Hadiseyi dün gibi hatırlıyorum.
1977 senesiydi zannedersem, dönemin Kara Kuvvetleri Komutanı Namık Kemal Ersun’un ihtilâl hazırlığı içinde olduğunu öğrenen, yine dönemin başbakanı Süleyman Demirel, onu erken emekli ederek, yerine; beş vakit namazını kılan, dindar bir kişi olan 3. Ordu Komutanı Ali Fethi Esener’in Kara Kuvvetleri Komutanı olması için kararname hazirlayıp, Cumhurbaşkanı Fahri Korutürk’e yollar. Fakat, Korutürk de Esener’in dindar olduğunu bildiği için ve kararnameyi imzalamayarak, o da 1. Ordu Komutanı Adnan Ersöz üzerinde inat ve israr eder. Neticede 30 Ağustos tarihine kadar devam eden ve “Hükümetin de, Cumhurbaşkanının da istifa tehditleriyle” de devam eden bu müddetin sonunda her iki komutanın da emeklilik tarihleri gelir ve ikisi de, Kara Kuvvetleri Komutanı olamaz. Onların yerine, hiç alâkası yokken ordu kumandanı Kenan Evren Kara Kuvvetleri Komutanı olur. Hani, Anadolu tabiriyle ortada yatıp başta bulunur. Ve böylece de, ilerideki ihtilâlin baş aktörü tesbit edilmiş olur.

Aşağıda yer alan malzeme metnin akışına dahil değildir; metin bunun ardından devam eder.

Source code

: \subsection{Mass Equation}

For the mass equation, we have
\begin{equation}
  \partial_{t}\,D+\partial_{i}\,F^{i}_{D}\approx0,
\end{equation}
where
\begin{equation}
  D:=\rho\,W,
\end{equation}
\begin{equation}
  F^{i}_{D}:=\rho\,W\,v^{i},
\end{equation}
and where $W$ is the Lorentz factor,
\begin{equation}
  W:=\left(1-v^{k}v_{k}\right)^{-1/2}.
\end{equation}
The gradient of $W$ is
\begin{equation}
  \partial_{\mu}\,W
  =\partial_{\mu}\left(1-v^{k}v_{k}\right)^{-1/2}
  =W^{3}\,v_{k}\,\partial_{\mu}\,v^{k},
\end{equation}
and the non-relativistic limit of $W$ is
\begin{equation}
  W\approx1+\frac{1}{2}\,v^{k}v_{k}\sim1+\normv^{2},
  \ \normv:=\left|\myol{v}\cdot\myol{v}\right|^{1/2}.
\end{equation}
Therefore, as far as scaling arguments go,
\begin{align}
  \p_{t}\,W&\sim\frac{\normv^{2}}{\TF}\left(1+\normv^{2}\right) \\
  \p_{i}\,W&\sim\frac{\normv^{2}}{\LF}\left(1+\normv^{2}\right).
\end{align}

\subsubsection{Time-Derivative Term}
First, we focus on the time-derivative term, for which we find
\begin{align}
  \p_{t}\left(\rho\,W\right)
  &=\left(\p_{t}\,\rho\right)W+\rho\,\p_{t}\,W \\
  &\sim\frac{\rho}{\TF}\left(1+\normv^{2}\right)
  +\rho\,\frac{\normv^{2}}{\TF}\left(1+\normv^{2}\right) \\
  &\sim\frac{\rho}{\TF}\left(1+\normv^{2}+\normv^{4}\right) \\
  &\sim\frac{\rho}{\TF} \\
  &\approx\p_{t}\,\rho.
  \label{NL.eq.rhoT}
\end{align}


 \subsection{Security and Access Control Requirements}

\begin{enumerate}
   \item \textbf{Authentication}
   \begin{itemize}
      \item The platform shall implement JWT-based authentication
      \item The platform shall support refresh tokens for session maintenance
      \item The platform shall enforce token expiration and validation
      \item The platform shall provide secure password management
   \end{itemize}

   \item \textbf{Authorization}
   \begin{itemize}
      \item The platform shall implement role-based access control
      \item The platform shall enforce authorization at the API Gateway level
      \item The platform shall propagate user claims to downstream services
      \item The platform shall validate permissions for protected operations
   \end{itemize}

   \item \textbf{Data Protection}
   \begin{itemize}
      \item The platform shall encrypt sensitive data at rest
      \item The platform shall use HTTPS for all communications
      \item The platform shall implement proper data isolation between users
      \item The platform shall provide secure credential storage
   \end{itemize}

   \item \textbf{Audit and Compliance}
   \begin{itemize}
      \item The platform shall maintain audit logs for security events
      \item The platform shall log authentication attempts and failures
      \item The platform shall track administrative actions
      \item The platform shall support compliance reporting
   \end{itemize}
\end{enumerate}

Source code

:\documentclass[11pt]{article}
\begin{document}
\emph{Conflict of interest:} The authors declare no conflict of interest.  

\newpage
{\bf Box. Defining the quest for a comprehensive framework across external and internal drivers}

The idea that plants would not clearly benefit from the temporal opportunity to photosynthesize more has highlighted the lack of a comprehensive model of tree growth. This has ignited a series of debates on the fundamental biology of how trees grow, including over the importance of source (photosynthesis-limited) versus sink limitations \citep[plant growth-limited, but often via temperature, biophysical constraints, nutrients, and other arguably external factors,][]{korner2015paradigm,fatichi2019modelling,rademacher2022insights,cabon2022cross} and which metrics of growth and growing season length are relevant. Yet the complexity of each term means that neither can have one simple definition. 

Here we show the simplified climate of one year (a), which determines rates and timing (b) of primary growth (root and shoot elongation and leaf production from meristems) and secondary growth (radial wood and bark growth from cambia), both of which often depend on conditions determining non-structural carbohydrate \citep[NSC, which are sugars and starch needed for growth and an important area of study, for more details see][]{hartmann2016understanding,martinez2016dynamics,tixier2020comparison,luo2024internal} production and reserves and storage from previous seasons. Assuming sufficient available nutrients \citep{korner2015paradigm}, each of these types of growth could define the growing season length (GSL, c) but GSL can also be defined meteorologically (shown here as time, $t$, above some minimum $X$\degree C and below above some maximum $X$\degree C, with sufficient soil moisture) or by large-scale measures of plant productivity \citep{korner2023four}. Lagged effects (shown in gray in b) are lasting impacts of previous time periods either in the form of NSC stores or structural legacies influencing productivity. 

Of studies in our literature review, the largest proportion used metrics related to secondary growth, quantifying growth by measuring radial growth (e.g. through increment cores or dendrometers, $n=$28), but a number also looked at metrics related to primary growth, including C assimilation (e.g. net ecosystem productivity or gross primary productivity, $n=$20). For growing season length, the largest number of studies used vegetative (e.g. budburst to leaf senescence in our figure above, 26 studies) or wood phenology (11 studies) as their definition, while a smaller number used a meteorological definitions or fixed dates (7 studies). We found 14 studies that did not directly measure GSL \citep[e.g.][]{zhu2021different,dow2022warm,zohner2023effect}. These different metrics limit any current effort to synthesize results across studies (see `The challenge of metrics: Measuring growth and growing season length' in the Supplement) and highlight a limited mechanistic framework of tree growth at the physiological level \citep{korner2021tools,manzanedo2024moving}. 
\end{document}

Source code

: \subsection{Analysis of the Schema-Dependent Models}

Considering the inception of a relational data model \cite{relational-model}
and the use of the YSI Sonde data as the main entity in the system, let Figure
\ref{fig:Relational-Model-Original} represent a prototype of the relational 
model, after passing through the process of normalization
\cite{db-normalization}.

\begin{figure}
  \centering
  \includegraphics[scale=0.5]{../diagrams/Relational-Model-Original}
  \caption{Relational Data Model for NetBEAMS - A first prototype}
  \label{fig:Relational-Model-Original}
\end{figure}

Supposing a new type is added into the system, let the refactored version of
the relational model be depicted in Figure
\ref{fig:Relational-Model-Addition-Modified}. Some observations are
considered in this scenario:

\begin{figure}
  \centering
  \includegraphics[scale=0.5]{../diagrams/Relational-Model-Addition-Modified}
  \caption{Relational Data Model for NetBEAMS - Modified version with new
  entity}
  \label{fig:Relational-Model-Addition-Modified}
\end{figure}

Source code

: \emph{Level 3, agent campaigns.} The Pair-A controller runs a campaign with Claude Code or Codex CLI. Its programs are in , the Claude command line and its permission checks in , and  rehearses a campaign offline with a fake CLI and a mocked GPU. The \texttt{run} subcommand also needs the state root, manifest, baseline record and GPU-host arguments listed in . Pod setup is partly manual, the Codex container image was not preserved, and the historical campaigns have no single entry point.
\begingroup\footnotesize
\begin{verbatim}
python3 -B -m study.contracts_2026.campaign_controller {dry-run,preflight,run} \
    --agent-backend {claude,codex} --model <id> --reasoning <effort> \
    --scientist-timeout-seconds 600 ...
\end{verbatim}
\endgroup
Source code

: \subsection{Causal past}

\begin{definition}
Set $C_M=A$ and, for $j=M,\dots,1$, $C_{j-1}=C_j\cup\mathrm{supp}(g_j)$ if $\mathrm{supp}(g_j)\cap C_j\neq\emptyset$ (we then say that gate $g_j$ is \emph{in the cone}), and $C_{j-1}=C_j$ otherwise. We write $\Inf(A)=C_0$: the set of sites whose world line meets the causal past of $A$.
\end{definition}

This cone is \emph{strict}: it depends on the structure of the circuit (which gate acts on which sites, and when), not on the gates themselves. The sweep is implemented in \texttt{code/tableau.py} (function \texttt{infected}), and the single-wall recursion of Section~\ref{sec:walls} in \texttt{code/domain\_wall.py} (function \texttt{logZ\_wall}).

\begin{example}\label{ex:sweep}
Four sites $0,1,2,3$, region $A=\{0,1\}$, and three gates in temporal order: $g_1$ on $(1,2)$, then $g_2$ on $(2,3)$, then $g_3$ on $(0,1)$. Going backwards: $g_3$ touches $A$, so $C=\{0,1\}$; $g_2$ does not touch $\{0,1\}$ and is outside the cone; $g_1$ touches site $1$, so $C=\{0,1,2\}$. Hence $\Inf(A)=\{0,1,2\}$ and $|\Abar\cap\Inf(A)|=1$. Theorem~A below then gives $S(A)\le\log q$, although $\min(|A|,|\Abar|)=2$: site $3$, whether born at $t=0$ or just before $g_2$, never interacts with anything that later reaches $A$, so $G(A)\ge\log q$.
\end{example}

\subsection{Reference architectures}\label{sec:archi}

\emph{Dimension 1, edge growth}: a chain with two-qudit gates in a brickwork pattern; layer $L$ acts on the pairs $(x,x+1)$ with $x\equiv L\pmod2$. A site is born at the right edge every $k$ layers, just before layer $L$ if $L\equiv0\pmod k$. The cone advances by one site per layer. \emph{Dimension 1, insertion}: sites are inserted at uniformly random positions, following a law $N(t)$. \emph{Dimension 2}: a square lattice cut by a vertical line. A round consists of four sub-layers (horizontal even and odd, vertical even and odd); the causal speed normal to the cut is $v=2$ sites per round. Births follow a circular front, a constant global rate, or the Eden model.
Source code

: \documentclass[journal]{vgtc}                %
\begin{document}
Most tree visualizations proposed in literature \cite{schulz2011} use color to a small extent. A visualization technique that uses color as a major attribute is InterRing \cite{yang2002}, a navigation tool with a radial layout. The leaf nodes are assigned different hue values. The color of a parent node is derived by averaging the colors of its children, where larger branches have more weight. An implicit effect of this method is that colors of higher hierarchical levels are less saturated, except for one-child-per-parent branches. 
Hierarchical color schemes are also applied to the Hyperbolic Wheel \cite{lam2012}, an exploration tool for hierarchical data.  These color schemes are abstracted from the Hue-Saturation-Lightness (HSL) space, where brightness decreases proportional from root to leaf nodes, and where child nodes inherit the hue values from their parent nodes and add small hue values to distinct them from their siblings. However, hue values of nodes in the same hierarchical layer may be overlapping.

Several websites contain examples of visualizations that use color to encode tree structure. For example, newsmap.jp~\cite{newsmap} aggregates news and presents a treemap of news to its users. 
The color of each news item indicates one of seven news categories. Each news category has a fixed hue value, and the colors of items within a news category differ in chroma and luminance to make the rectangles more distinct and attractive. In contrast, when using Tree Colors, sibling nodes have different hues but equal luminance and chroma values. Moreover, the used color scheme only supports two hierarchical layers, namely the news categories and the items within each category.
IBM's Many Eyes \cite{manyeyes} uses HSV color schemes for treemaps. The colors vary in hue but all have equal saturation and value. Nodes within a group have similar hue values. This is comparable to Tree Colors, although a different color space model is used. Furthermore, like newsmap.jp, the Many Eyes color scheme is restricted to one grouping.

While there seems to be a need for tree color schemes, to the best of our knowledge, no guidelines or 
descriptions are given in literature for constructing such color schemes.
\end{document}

Tabiî, dindar ve ihtilâlci kafa yapısında olmayan Ali Fethi Esener Paşa Kara Kuvvetleri Komutanı olamayıp, yerine Evren olunca, ilerinin Genelkurmay başkanı da o olur ve hemen kolları sıvayarak, ihtilâl hazırlığına başlar. 1978’de “mükerrer oy hilesi” ve çeşitli hileler ile hükümeti ele geçiren Ecevit’in, memleketi yokluk ve kıtlığa sokması dolayısıyla Evren ve ekibi, daha sonraki Demirel hükümetinin iş başına gelir gelmez ihtilâl yapmak ister. Fakat kendi tabirleriyle “tankları yürütecek benzin” bile yoktur o tarihte. Hükümetin 8-9 ayda benzini v.s yi sıkıntıdan kurtarmasından sonra, Netekim Paşa ve ekibi, malûm ve meş’um, bu milletin en büyük sıkıntılarından birine sebeb olan 12 Eylül 1980 ihtilâlini yaparlar.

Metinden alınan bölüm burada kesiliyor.